YOUR ASSIGNMENT: The stretch from the line with "insistência na relação" through the line with "resultado de suas" in the records below: write it out exactly, and nothing else.

EXERCISE MATERIALS:
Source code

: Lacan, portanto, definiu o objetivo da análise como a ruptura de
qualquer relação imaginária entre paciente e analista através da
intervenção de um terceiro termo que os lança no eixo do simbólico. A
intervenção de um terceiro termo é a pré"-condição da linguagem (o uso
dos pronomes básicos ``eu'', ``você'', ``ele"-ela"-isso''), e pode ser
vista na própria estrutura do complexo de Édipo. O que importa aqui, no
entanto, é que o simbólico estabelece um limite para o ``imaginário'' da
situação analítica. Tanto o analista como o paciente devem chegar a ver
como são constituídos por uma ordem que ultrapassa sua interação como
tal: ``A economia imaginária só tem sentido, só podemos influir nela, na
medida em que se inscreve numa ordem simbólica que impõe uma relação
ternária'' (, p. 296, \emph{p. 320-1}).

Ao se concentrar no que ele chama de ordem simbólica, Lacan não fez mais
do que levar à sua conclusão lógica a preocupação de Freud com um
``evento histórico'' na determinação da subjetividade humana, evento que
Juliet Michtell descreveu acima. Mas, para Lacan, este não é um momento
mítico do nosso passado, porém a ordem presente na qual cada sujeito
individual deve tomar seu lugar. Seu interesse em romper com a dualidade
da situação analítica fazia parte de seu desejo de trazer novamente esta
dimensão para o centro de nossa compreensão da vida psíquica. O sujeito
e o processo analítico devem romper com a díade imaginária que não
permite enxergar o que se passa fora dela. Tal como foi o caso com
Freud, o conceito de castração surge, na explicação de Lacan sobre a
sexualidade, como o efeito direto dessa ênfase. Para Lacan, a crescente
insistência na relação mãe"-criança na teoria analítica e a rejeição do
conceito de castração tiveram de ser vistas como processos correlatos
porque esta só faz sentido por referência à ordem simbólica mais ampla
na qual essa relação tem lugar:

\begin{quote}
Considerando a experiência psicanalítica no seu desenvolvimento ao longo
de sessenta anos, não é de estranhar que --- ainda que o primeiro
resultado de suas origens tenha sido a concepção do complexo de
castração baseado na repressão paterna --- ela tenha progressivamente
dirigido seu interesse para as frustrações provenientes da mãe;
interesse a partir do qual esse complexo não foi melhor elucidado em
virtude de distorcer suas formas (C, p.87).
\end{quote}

RESULT BELOW:
insistência na relação mãe"-criança na teoria analítica e a rejeição do
conceito de castração tiveram de ser vistas como processos correlatos
porque esta só faz sentido por referência à ordem simbólica mais ampla
na qual essa relação tem lugar:

\begin{quote}
Considerando a experiência psicanalítica no seu desenvolvimento ao longo
de sessenta anos, não é de estranhar que --- ainda que o primeiro
resultado de suas origens tenha sido a concepção do complexo de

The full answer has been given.